▶ _Work to complete_: Repeat each entry below exactly as it stands.
┄┄┄┄┄┄┄┄┄┄┄┄┄┄┄┄┄┄┄┄
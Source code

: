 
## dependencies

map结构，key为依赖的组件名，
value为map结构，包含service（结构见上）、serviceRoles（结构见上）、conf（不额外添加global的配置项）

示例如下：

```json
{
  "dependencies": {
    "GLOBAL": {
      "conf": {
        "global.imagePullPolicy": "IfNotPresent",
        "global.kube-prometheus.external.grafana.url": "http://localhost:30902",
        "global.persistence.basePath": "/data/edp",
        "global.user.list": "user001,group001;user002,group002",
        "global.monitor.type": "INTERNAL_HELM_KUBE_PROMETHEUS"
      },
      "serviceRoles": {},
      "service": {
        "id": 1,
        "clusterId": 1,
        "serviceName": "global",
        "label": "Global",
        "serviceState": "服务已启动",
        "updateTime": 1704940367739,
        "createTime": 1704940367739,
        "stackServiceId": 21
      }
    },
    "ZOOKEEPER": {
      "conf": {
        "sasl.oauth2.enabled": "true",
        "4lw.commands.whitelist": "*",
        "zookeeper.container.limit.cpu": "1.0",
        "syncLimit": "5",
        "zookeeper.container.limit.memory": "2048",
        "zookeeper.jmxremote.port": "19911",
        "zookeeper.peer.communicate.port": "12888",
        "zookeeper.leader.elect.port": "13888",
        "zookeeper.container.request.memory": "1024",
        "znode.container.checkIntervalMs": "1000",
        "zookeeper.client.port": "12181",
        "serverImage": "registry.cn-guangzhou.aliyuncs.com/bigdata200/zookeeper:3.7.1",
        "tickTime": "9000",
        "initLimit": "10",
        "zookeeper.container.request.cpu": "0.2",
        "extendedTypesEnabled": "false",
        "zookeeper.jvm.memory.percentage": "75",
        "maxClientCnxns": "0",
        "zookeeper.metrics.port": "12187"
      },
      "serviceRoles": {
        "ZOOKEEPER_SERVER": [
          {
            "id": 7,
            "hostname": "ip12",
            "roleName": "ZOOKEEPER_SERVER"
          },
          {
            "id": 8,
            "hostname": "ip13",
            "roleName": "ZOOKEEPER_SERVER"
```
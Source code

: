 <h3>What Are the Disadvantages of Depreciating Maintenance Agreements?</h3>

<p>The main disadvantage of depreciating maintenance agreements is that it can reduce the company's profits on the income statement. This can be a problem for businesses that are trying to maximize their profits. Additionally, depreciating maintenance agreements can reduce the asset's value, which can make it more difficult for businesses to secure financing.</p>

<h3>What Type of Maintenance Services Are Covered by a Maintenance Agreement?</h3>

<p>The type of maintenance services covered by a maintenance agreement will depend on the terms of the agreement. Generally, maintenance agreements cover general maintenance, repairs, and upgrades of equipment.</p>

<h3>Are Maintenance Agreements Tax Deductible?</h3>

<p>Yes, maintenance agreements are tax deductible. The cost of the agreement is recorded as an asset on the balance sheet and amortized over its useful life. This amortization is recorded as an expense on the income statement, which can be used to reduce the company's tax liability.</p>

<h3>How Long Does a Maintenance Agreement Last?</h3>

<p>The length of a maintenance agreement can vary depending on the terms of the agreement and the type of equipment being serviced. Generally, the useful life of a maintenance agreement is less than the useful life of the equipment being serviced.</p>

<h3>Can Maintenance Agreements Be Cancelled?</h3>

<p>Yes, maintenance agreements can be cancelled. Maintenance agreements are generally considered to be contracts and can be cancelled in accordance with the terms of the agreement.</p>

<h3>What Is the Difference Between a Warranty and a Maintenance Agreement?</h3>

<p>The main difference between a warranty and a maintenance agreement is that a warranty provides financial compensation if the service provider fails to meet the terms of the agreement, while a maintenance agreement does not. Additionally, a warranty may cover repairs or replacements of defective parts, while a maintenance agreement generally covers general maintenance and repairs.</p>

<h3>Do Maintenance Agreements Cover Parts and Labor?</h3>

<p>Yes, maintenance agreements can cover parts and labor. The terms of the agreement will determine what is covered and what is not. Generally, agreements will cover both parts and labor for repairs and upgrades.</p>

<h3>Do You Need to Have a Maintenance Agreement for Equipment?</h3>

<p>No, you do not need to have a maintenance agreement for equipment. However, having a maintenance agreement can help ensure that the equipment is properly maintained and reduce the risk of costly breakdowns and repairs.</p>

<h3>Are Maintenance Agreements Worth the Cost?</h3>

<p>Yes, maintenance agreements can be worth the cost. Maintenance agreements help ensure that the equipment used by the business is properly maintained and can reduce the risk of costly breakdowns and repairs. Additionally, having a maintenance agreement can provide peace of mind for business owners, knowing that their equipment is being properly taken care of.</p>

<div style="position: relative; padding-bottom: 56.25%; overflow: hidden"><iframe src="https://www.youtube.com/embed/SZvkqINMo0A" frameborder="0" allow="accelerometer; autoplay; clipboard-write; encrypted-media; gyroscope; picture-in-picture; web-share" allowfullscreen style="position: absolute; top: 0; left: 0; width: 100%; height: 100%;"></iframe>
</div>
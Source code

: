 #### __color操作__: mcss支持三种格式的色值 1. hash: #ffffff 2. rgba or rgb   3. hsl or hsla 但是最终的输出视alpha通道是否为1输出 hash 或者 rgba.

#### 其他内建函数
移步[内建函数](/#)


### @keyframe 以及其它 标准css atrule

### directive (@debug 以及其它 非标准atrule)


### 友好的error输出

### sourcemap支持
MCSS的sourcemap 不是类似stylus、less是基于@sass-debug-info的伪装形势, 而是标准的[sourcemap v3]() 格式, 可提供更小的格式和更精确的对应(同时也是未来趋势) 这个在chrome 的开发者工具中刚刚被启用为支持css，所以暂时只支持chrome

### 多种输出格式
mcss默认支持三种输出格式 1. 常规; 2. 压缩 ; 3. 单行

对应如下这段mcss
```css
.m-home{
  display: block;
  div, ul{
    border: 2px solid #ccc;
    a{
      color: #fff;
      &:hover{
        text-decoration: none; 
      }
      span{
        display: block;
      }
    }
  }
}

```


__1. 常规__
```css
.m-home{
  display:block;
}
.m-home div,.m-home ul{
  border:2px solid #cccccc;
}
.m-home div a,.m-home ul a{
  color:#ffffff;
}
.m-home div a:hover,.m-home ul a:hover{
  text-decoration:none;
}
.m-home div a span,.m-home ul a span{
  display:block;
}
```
┄┄┄┄┄┄┄┄┄┄┄┄┄┄┄┄┄┄┄┄
▶ _Answer box_:
Source code

: 
## dependencies

map结构，key为依赖的组件名，
value为map结构，包含service（结构见上）、serviceRoles（结构见上）、conf（不额外添加global的配置项）

示例如下：

```json
{
  "dependencies": {
    "GLOBAL": {
      "conf": {
        "global.imagePullPolicy": "IfNotPresent",
        "global.kube-prometheus.external.grafana.url": "http://localhost:30902",
        "global.persistence.basePath": "/data/edp",
        "global.user.list": "user001,group001;user002,group002",
        "global.monitor.type": "INTERNAL_HELM_KUBE_PROMETHEUS"
      },
      "serviceRoles": {},
      "service": {
        "id": 1,
        "clusterId": 1,
        "serviceName": "global",
        "label": "Global",
        "serviceState": "服务已启动",
        "updateTime": 1704940367739,
        "createTime": 1704940367739,
        "stackServiceId": 21
      }
    },
    "ZOOKEEPER": {
      "conf": {
        "sasl.oauth2.enabled": "true",
        "4lw.commands.whitelist": "*",
        "zookeeper.container.limit.cpu": "1.0",
        "syncLimit": "5",
        "zookeeper.container.limit.memory": "2048",
        "zookeeper.jmxremote.port": "19911",
        "zookeeper.peer.communicate.port": "12888",
        "zookeeper.leader.elect.port": "13888",
        "zookeeper.container.request.memory": "1024",
        "znode.container.checkIntervalMs": "1000",
        "zookeeper.client.port": "12181",
        "serverImage": "registry.cn-guangzhou.aliyuncs.com/bigdata200/zookeeper:3.7.1",
        "tickTime": "9000",
        "initLimit": "10",
        "zookeeper.container.request.cpu": "0.2",
        "extendedTypesEnabled": "false",
        "zookeeper.jvm.memory.percentage": "75",
        "maxClientCnxns": "0",
        "zookeeper.metrics.port": "12187"
      },
      "serviceRoles": {
        "ZOOKEEPER_SERVER": [
          {
            "id": 7,
            "hostname": "ip12",
            "roleName": "ZOOKEEPER_SERVER"
          },
          {
            "id": 8,
            "hostname": "ip13",
            "roleName": "ZOOKEEPER_SERVER"
```
Source code

: <h3>What Are the Disadvantages of Depreciating Maintenance Agreements?</h3>

<p>The main disadvantage of depreciating maintenance agreements is that it can reduce the company's profits on the income statement. This can be a problem for businesses that are trying to maximize their profits. Additionally, depreciating maintenance agreements can reduce the asset's value, which can make it more difficult for businesses to secure financing.</p>

<h3>What Type of Maintenance Services Are Covered by a Maintenance Agreement?</h3>

<p>The type of maintenance services covered by a maintenance agreement will depend on the terms of the agreement. Generally, maintenance agreements cover general maintenance, repairs, and upgrades of equipment.</p>

<h3>Are Maintenance Agreements Tax Deductible?</h3>

<p>Yes, maintenance agreements are tax deductible. The cost of the agreement is recorded as an asset on the balance sheet and amortized over its useful life. This amortization is recorded as an expense on the income statement, which can be used to reduce the company's tax liability.</p>

<h3>How Long Does a Maintenance Agreement Last?</h3>

<p>The length of a maintenance agreement can vary depending on the terms of the agreement and the type of equipment being serviced. Generally, the useful life of a maintenance agreement is less than the useful life of the equipment being serviced.</p>

<h3>Can Maintenance Agreements Be Cancelled?</h3>

<p>Yes, maintenance agreements can be cancelled. Maintenance agreements are generally considered to be contracts and can be cancelled in accordance with the terms of the agreement.</p>

<h3>What Is the Difference Between a Warranty and a Maintenance Agreement?</h3>

<p>The main difference between a warranty and a maintenance agreement is that a warranty provides financial compensation if the service provider fails to meet the terms of the agreement, while a maintenance agreement does not. Additionally, a warranty may cover repairs or replacements of defective parts, while a maintenance agreement generally covers general maintenance and repairs.</p>

<h3>Do Maintenance Agreements Cover Parts and Labor?</h3>

<p>Yes, maintenance agreements can cover parts and labor. The terms of the agreement will determine what is covered and what is not. Generally, agreements will cover both parts and labor for repairs and upgrades.</p>

<h3>Do You Need to Have a Maintenance Agreement for Equipment?</h3>

<p>No, you do not need to have a maintenance agreement for equipment. However, having a maintenance agreement can help ensure that the equipment is properly maintained and reduce the risk of costly breakdowns and repairs.</p>

<h3>Are Maintenance Agreements Worth the Cost?</h3>

<p>Yes, maintenance agreements can be worth the cost. Maintenance agreements help ensure that the equipment used by the business is properly maintained and can reduce the risk of costly breakdowns and repairs. Additionally, having a maintenance agreement can provide peace of mind for business owners, knowing that their equipment is being properly taken care of.</p>

<div style="position: relative; padding-bottom: 56.25%; overflow: hidden"><iframe src="https://www.youtube.com/embed/SZvkqINMo0A" frameborder="0" allow="accelerometer; autoplay; clipboard-write; encrypted-media; gyroscope; picture-in-picture; web-share" allowfullscreen style="position: absolute; top: 0; left: 0; width: 100%; height: 100%;"></iframe>
</div>
Source code

: #### __color操作__: mcss支持三种格式的色值 1. hash: #ffffff 2. rgba or rgb   3. hsl or hsla 但是最终的输出视alpha通道是否为1输出 hash 或者 rgba.

#### 其他内建函数
移步[内建函数](/#)


### @keyframe 以及其它 标准css atrule

### directive (@debug 以及其它 非标准atrule)


### 友好的error输出

### sourcemap支持
MCSS的sourcemap 不是类似stylus、less是基于@sass-debug-info的伪装形势, 而是标准的[sourcemap v3]() 格式, 可提供更小的格式和更精确的对应(同时也是未来趋势) 这个在chrome 的开发者工具中刚刚被启用为支持css，所以暂时只支持chrome

### 多种输出格式
mcss默认支持三种输出格式 1. 常规; 2. 压缩 ; 3. 单行

对应如下这段mcss
```css
.m-home{
  display: block;
  div, ul{
    border: 2px solid #ccc;
    a{
      color: #fff;
      &:hover{
        text-decoration: none; 
      }
      span{
        display: block;
      }
    }
  }
}

```


__1. 常规__
```css
.m-home{
  display:block;
}
.m-home div,.m-home ul{
  border:2px solid #cccccc;
}
.m-home div a,.m-home ul a{
  color:#ffffff;
}
.m-home div a:hover,.m-home ul a:hover{
  text-decoration:none;
}
.m-home div a span,.m-home ul a span{
  display:block;
}
```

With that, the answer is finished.